This rise in global interest rates occurs, also, because, as set out earlier, as the Summer phase of the cycle proceeds, the rate of profit falls, as a result of rising wages, and slowing productivity growth. This fall in the rate of profit, during this phase of the cycle, leads to higher levels of investment, as individual firms seek to maintain and extend market share, causing a reduced supply of loanable-money capital, and a rising demand for loanable money capital.
The consequent rise in interest rates results in falls in the value of fictitious capital. Stock markets, bond markets, and property markets fall, and experience financial panics. The fall in the prices of this fictitious capital has no effect on the real productive-capital. The fall in a company's shares does not change the ability of the company's machines and other productive-capital to produce commodities, and surplus value. In fact, to the extent that speculation in this fictitious capital crowds out productive-capital for available loanable money-capital, the collapse of such bubbles performs a cathartic effect for capital as a whole.
"... the reduction of the money equivalents of these securities on the stock exchange list has nothing to do with the actual capital which they represent, but very much indeed with the solvency of their owners."
(Capital III, Chapter 30)
During the Autumn phase of the cycle, these contradictions assume their most acute form, and break out in distributional struggles. Capitals begin to demand money-capital not to expand, but merely to stay afloat. Interest rates rise to their highest level.
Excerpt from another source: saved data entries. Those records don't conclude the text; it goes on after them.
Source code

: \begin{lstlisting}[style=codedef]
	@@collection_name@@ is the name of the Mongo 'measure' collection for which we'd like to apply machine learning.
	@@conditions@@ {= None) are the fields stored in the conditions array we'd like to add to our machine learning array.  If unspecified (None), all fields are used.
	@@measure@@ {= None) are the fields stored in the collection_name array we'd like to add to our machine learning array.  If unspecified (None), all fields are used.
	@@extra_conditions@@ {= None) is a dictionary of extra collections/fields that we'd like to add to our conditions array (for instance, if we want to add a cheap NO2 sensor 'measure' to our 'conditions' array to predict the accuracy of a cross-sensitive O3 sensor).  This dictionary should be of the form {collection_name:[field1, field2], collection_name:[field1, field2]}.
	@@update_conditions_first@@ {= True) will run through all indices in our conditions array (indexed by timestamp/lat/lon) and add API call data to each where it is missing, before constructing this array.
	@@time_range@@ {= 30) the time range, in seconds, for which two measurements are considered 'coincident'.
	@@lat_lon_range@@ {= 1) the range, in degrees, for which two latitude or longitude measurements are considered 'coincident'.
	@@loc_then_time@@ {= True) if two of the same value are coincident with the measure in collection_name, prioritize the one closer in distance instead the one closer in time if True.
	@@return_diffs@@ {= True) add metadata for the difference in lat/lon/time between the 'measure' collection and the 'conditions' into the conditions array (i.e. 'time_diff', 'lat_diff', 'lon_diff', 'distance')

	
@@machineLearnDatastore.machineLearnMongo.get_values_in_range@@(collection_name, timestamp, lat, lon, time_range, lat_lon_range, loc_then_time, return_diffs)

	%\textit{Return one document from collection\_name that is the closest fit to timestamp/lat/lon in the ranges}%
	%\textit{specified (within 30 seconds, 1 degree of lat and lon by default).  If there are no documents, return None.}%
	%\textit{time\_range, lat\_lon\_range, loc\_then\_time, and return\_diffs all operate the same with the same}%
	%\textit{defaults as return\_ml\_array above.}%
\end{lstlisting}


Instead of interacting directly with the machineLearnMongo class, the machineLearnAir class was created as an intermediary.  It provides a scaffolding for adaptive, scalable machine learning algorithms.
“It reaches its maximum again as soon as the new crisis sets in. Credit suddenly stops then, payments are suspended, the reproduction process is paralysed, and with the previously mentioned exceptions, a superabundance of idle industrial capital appears side by side with an almost absolute absence of loan capital.”
(Capital III, Chapter 30)
By the end of the Autumn phase, some businesses have gone bust, the low rate of profit causes a slow down in the formation of new capitals, and expansion of existing capitals. The introduction of new labour-saving technologies, alongside this sluggish growth causes unemployment to rise, which undermines workers' position. Individual capitals stop competing against each other for additional labour supplies, and are more willing to resist wage claims. Wages begin to fall. This was seen, for example in the 1920's, leading to the British General Strike of 1926, and again in the period after 1974, which culminated, in Britain, with the defeat of the Miners in 1985. Accumulation begins to be more intensive than extensive, creating the conditions for the Law of the Tendency for the Rate of Profit to Fall, to operate, seen, for example, in the introduction of new technology in the print industry and elsewhere during this period.
As the organic composition of capital rises, without a widened base for capital accumulation, the annual rate of profit falls, and interest rates peak. By the end of the Autumn phase, unemployment has risen causing wages to fall, and thereby the rate of surplus value to rise. The lower level of economic activity, with still high levels of supply of primary products, causes their prices to fall and stagnate. A look at the price of copper over the cycle demonstrates this point.
As the Winter phase proceeds, the rising rate of surplus value, brought about by rising productivity, consequent upon the shift to intensive accumulation, causes the profit margin to rise. Low prices for the elements of constant capital causes the rate of profit to rise, whilst the low level of accumulation causes the supply of loanable money-capital to exceed the demand, so interest rates fall.
“Not every augmentation of loanable money-capital indicates a real accumulation of capital or expansion of the reproduction process. This becomes most evident in the phase of the industrial cycle immediately following a crisis, when loan capital lies around idle in great quantities. At such times, when the production process is curtailed (production in the English industrial districts was reduced by one-third after the crisis of 1847), when the prices of commodities are at their lowest level, when the spirit of enterprise is paralysed, the rate of interest is low, which in this case indicates nothing more than an increase in loanable capital precisely as a result of contraction and paralysation of industrial capital. It is quite obvious that a smaller quantity of a circulation medium is required when the prices of commodities have fallen, the number of transactions decreased, and the capital laid out for wages reduced; that, on the other hand, no additional money is required to function as world-money after foreign debts have been liquidated either by the export of gold or as a result of bankruptcies; that, finally, the volume of business connected with discounting bills of exchange diminishes in proportion with the reduced number and magnitudes of the bills of exchange themselves. Hence the demand for loanable money-capital, either to act as a medium of circulation or as a means of payment (the investment of new capital is still out of the question), decreases and this capital, therefore, becomes relatively abundant. Under such circumstances, however, the supply of loanable money-capital also increases, as we shall later see.”
(ibid)
The reason “the supply of loanable money-capital also increases” is that during this Winter phase of the cycle, the rate of profit increases, creating a rising mass of realised profits, and loanable money-capital.